Nous voici prévenus. L’autrice Magdalena Blažević a choisi de dénoncer l’absurdité de cette guerre, sa violence sourde, en choisissant comme narratrice une adolescente pleine de vie, et qui va la perdre. A quel prix ? Pour quelle raison? L’autrice veut dénoncer l’absurdité de cette guerre et la douleur engendrée par sa mort. Elle évoque aussi les déplacements forcés, les conditions de vie soudainement inhumaines, les personnes âgées qui flanchent .. Sans jamais nommer l’ennemi. Mais qu’importe. Ivana voit sa vie totalement basculée.
Le roman se lit rapidement. Le lecteur assiste impuissant à la fin d’une vie paisible.
Nous flottons et oublions. Pensez à quelque chose de beau, chuchote Maman.
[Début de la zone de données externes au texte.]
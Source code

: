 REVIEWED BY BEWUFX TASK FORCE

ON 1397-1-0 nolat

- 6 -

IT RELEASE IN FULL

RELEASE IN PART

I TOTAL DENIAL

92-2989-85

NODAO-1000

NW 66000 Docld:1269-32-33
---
L’écriture est poétique, pas très loin d’un lyrisme qui, en tant que lectrice, ne m’a jamais convenu. Je suis plutôt adepte de la simplicité des mots de Maupassant. Mais qu’importe. Ici, ce sont les mots d’Ivana. Les derniers jours d’une adolescente qui voyait les choses à travers cette lumière d’été. C’est magnifique et si triste. L’autrice écrit merveilleusement bien. Je suis là à les accompagner dans leur fuite, à vivre leur douleur lorsque la mort s’invite. Aux côtés de sa mère ou de sa grand-mère, qui lorsqu’elle cuisine ou ramasse des plantes, on peut presque sentir l’odeur des plantes.
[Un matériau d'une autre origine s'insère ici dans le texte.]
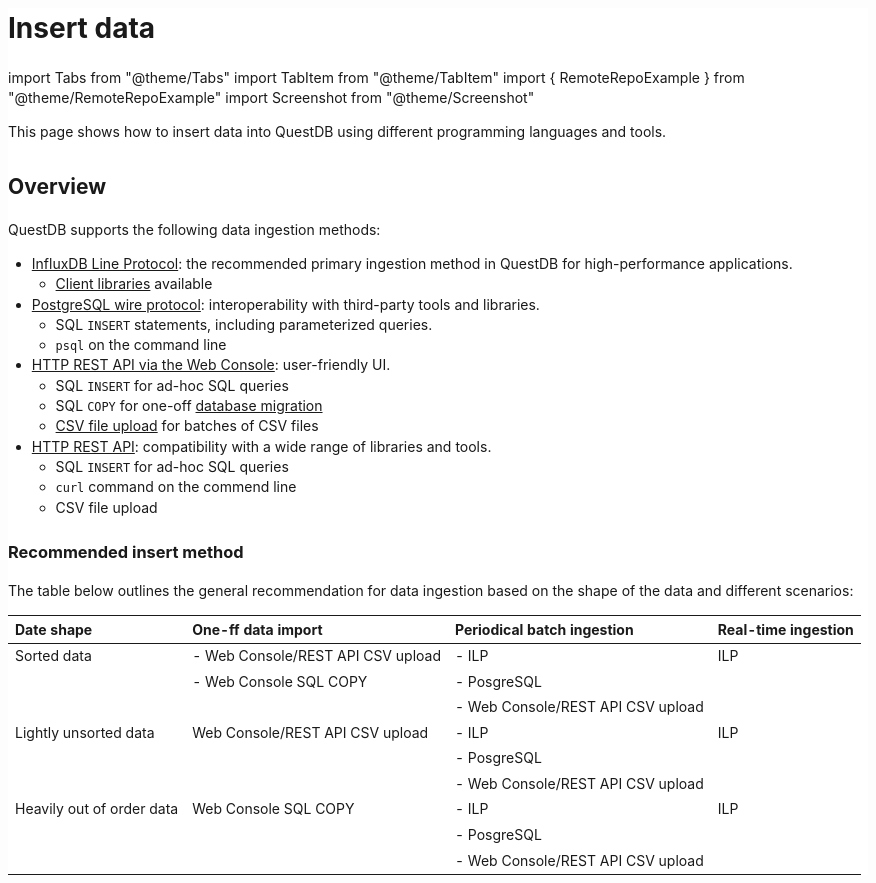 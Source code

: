 # Insert data

import Tabs from "@theme/Tabs"
import TabItem from "@theme/TabItem"
import { RemoteRepoExample } from "@theme/RemoteRepoExample"
import Screenshot from "@theme/Screenshot"

This page shows how to insert data into QuestDB using different programming
languages and tools.

## Overview

QuestDB supports the following data ingestion methods:

- [InfluxDB Line Protocol](#influxdb-line-protocol): the recommended primary
  ingestion method in QuestDB for high-performance applications.
  - [Client libraries](/docs/reference/clients/overview/) available
- [PostgreSQL wire protocol](#postgresql-wire-protocol): interoperability with
  third-party tools and libraries.
  - SQL `INSERT` statements, including parameterized queries.
  - `psql` on the command line
- [HTTP REST API via the Web Console](#web-console): user-friendly UI.
  - SQL `INSERT` for ad-hoc SQL queries
  - SQL `COPY` for one-off [database migration](/docs/guides/importing-data/)
  - [CSV file upload](#uploading-csv-file) for batches of CSV files
- [HTTP REST API](#http-rest-api): compatibility with a wide range of libraries
  and tools.
  - SQL `INSERT` for ad-hoc SQL queries
  - `curl` command on the commend line
  - CSV file upload

### Recommended insert method

The table below outlines the general recommendation for data ingestion based on
the shape of the data and different scenarios:

| Date shape                | One-ff data import                | Periodical batch ingestion        | Real-time ingestion |
| :------------------------ | :-------------------------------- | :-------------------------------- | :------------------ |
| Sorted data               | - Web Console/REST API CSV upload | - ILP                             | ILP                 |
|                           | - Web Console SQL COPY            | - PosgreSQL                       |                     |
|                           |                                   | - Web Console/REST API CSV upload |                     |
| Lightly unsorted data     | Web Console/REST API CSV upload   | - ILP                             | ILP                 |
|                           |                                   | - PosgreSQL                       |                     |
|                           |                                   | - Web Console/REST API CSV upload |                     |
| Heavily out of order data | Web Console SQL COPY              | - ILP                             | ILP                 |
|                           |                                   | - PosgreSQL                       |                     |
|                           |                                   | - Web Console/REST API CSV upload |                     |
Et puis, la fin. Déjà connue mais mal appréhendée. Il était 4h30 du matin. Réveillée en pleine nuit, j’ai repris ma lecture et je l’ai terminée. J’ai forcément pensé à mon amie bosnienne. A ce qu’elle a vécu, à peine plus âgée. A tous ces enfants aujourd’hui qui connaissent la guerre. Un texte court, fort et qui m’a ému. Ce livre a obtenu le Prix Tportal du meilleur roman croate de l’année.
♥♥♥♥
Les éditions Bleu et Jaune, U Kasno Ljeto, trad. Chloé Billon, 2025, 176 pages
Photo de Miguel Alcântara sur Unsplash
4 commentaires
Je crois que ces récits de surgissement de la guerre sont malheureusement universels…
Oui hélas. Un sujet compliqué mais ici très bien traité.
Ouhla, peut-être trop tragique et désespérant pour mes envies du moment (rien que ta première citation…), mais j’imagine comme cette lecture doit être marquante.
Cet éditeur est vraiment très bon dans ses choix. J’ignore si je le lirai, mais je sais qu’il existe.